Cambiano gli scenari politici, sociali, economici, culturali. C’è un oscillare di forme, una modellazione permanete dell’ambiente che ci circonda. Forse l’illusione che qualcosa è eterna, come la natura, le stelle, i valori. Non è così, tutto cambia, dipende solo dalla velocità del cambiamento e quindi dalla nostra percezione.
⚡ Zeus e il passaggio delle ere
Zeus, sfugge al suo destino. Salvato dalla madre, nascosto in un’isola, riscatta il cosmo riportando ordine. Definisce una nuova era. Costruisce l’Olimpo, imprigiona i Titani, accoglie le infinite sfumature dell’animo umano (qualche volta si diletta in altre faccende amorose). Rimane irrisolta la questione del trapasso, da un tempo all’altro. Siamo e saremo, siamo stati e non saremo più. Viviamo infiniti passaggi, da un tempo all’altro. Forse dovremmo scandire il tempo con le cose che facciamo, con i progetti che realizziamo, con le opere che costruiamo. Non tanto con il calendario lineare ma con un programma di vita circolare.
️ Tempo e consapevolezza
Il tempo è il tema di questa mattina, il tempo che passa. Che trasforma le cose, che modifica le prospettive, una lezione di vita. Ogni tanto, sentiamo la necessità di fermarci per riflettere: cosa eravamo, cosa siamo, cosa diventeremo. Lo facciamo in particolari momenti della vita, quando nasce qualcuno, quando muore, spesso quando celebriamo il compleanno, quando restiamo soli, sommersi dagli auguri di amici e conoscenti. Nell’istante in cui pensiamo alla nostra vita, ripercorriamo ogni momento, come quando si rivede un film.

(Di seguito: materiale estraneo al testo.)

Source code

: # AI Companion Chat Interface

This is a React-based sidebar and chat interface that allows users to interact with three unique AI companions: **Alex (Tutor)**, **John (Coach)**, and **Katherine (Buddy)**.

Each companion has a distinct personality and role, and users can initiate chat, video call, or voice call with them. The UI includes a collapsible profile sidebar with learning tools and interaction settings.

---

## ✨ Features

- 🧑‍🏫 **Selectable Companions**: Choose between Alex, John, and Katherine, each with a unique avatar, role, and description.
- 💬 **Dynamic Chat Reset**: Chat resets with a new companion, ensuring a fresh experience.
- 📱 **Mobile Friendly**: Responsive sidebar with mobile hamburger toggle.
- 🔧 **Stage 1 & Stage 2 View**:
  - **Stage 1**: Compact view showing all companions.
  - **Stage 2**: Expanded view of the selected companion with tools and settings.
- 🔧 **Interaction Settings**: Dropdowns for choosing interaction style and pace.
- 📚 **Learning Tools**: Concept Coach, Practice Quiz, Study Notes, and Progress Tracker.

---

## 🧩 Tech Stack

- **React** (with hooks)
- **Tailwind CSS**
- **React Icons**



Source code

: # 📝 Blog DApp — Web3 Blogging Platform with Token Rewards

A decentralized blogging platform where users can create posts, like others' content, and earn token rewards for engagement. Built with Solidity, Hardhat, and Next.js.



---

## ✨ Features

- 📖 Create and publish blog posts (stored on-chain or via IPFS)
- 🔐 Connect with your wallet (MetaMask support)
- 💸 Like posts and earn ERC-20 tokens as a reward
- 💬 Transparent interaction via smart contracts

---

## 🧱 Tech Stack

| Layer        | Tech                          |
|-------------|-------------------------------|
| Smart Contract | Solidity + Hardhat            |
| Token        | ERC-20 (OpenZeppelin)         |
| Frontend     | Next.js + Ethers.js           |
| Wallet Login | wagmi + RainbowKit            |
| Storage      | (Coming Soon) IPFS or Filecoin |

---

Quale è il senso di questo ricordare? Malinconia? La consapevolezza che siamo diversi?
️ Fissità e movimento
L’arte prova a raccontarlo, spesso nei monumenti funebri, luoghi dove tutto è fissato per sempre, dove nulla ha inizio e fine ma solo fissità. Ma infatti quella è la morte, la fissità è portatrice di rigidezza funeraria. Noi siamo mobili, leggeri, mutanti. Siamo il sentiero e i passi, siamo le foglie parlanti che fluttuano nell’aria. Siamo consapevolezza in movimento.
La bellezza delle rughe
Mi piace pensare che esistono tante forme di bellezza, c’è quella che l’arte ha sempre celebrato e c’è quella delle rughe, della vecchiaia, come Giorgione ci rappresenta. Un vecchio saggio (D’Inessa) disse una volta, “sarò vecchio quando non progetterò il futuro”. Quando non vedrò un orizzonte, quando non avrò voglia di rimettermi in discussione. Quando penserò che tutto è immutabile. E non sarò giovane per questo ma semplicemente un uomo che compie il suo destino.
Panta Rhei
Forse Eraclito più che Epicuro, con il suo Panta Rhei, governato dal logos, è più coerente alle riflessioni precedenti. La bellezza del mutamento perpetuo fino a separare gli atomi – ancora una volta – per trovare nuove forme di vita. La caducità come condizione umana e cosmica. Non come deperimento ma come cambiamento. L’arte ha fissato gli istanti, non come modelli ma come situazioni, come archetipi della percezione di se. Cartoline da guardare in eterno, per capire chi siamo. Come non commuoversi alla visione della Venere Callapigia conservata al Museo Archeologico di Napoli?